Excerpts from a dataset:

----

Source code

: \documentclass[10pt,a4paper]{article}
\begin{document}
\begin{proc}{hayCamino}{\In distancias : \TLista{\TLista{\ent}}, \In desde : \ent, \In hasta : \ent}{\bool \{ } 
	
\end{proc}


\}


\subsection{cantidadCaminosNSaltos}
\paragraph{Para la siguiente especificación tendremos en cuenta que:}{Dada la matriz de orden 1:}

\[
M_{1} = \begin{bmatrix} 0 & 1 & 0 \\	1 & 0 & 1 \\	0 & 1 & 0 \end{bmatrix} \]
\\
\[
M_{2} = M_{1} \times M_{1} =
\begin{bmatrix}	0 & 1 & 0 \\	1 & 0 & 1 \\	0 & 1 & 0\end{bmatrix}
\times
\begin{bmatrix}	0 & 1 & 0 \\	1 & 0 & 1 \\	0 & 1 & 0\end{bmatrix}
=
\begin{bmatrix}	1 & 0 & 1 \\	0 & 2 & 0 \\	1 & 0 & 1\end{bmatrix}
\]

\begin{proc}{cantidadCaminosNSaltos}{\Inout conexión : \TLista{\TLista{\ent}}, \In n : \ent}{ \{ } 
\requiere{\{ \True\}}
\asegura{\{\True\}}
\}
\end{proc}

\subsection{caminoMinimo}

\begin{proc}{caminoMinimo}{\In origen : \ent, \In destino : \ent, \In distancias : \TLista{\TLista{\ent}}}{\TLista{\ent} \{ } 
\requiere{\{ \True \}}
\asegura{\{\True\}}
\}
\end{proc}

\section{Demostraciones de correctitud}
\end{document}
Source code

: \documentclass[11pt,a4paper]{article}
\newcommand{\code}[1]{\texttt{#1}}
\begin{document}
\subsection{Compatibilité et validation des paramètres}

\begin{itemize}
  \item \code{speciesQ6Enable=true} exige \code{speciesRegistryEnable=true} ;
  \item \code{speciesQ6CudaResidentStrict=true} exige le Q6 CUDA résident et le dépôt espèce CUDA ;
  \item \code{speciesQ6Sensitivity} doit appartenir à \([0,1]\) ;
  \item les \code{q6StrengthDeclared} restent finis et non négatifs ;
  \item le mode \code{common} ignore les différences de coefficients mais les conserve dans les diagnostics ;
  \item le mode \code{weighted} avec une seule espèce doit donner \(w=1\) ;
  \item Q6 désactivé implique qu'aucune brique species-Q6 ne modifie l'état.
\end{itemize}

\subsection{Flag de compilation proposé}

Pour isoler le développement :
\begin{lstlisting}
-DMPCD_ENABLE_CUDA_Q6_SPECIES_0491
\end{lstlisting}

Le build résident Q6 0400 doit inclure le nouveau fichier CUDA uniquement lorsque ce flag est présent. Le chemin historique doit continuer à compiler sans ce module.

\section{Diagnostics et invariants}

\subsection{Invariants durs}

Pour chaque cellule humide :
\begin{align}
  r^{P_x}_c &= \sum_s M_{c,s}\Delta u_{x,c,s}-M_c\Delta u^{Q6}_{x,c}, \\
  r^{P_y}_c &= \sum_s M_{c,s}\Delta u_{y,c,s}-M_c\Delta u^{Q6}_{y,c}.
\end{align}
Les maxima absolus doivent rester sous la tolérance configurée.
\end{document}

----

Copy out each record exactly as given, omitting none.

### Result
Source code

: \documentclass[10pt,a4paper]{article}
\begin{document}
\begin{proc}{hayCamino}{\In distancias : \TLista{\TLista{\ent}}, \In desde : \ent, \In hasta : \ent}{\bool \{ } 
	
\end{proc}


\}


\subsection{cantidadCaminosNSaltos}
\paragraph{Para la siguiente especificación tendremos en cuenta que:}{Dada la matriz de orden 1:}

\[
M_{1} = \begin{bmatrix} 0 & 1 & 0 \\	1 & 0 & 1 \\	0 & 1 & 0 \end{bmatrix} \]
\\
\[
M_{2} = M_{1} \times M_{1} =
\begin{bmatrix}	0 & 1 & 0 \\	1 & 0 & 1 \\	0 & 1 & 0\end{bmatrix}
\times
\begin{bmatrix}	0 & 1 & 0 \\	1 & 0 & 1 \\	0 & 1 & 0\end{bmatrix}
=
\begin{bmatrix}	1 & 0 & 1 \\	0 & 2 & 0 \\	1 & 0 & 1\end{bmatrix}
\]

\begin{proc}{cantidadCaminosNSaltos}{\Inout conexión : \TLista{\TLista{\ent}}, \In n : \ent}{ \{ } 
\requiere{\{ \True\}}
\asegura{\{\True\}}
\}
\end{proc}

\subsection{caminoMinimo}

\begin{proc}{caminoMinimo}{\In origen : \ent, \In destino : \ent, \In distancias : \TLista{\TLista{\ent}}}{\TLista{\ent} \{ } 
\requiere{\{ \True \}}
\asegura{\{\True\}}
\}
\end{proc}

\section{Demostraciones de correctitud}
\end{document}
Source code

: \documentclass[11pt,a4paper]{article}
\newcommand{\code}[1]{\texttt{#1}}
\begin{document}
\subsection{Compatibilité et validation des paramètres}

\begin{itemize}
  \item \code{speciesQ6Enable=true} exige \code{speciesRegistryEnable=true} ;
  \item \code{speciesQ6CudaResidentStrict=true} exige le Q6 CUDA résident et le dépôt espèce CUDA ;
  \item \code{speciesQ6Sensitivity} doit appartenir à \([0,1]\) ;
  \item les \code{q6StrengthDeclared} restent finis et non négatifs ;
  \item le mode \code{common} ignore les différences de coefficients mais les conserve dans les diagnostics ;
  \item le mode \code{weighted} avec une seule espèce doit donner \(w=1\) ;
  \item Q6 désactivé implique qu'aucune brique species-Q6 ne modifie l'état.
\end{itemize}

\subsection{Flag de compilation proposé}

Pour isoler le développement :
\begin{lstlisting}
-DMPCD_ENABLE_CUDA_Q6_SPECIES_0491
\end{lstlisting}

Le build résident Q6 0400 doit inclure le nouveau fichier CUDA uniquement lorsque ce flag est présent. Le chemin historique doit continuer à compiler sans ce module.

\section{Diagnostics et invariants}

\subsection{Invariants durs}

Pour chaque cellule humide :
\begin{align}
  r^{P_x}_c &= \sum_s M_{c,s}\Delta u_{x,c,s}-M_c\Delta u^{Q6}_{x,c}, \\
  r^{P_y}_c &= \sum_s M_{c,s}\Delta u_{y,c,s}-M_c\Delta u^{Q6}_{y,c}.
\end{align}
Les maxima absolus doivent rester sous la tolérance configurée.
\end{document}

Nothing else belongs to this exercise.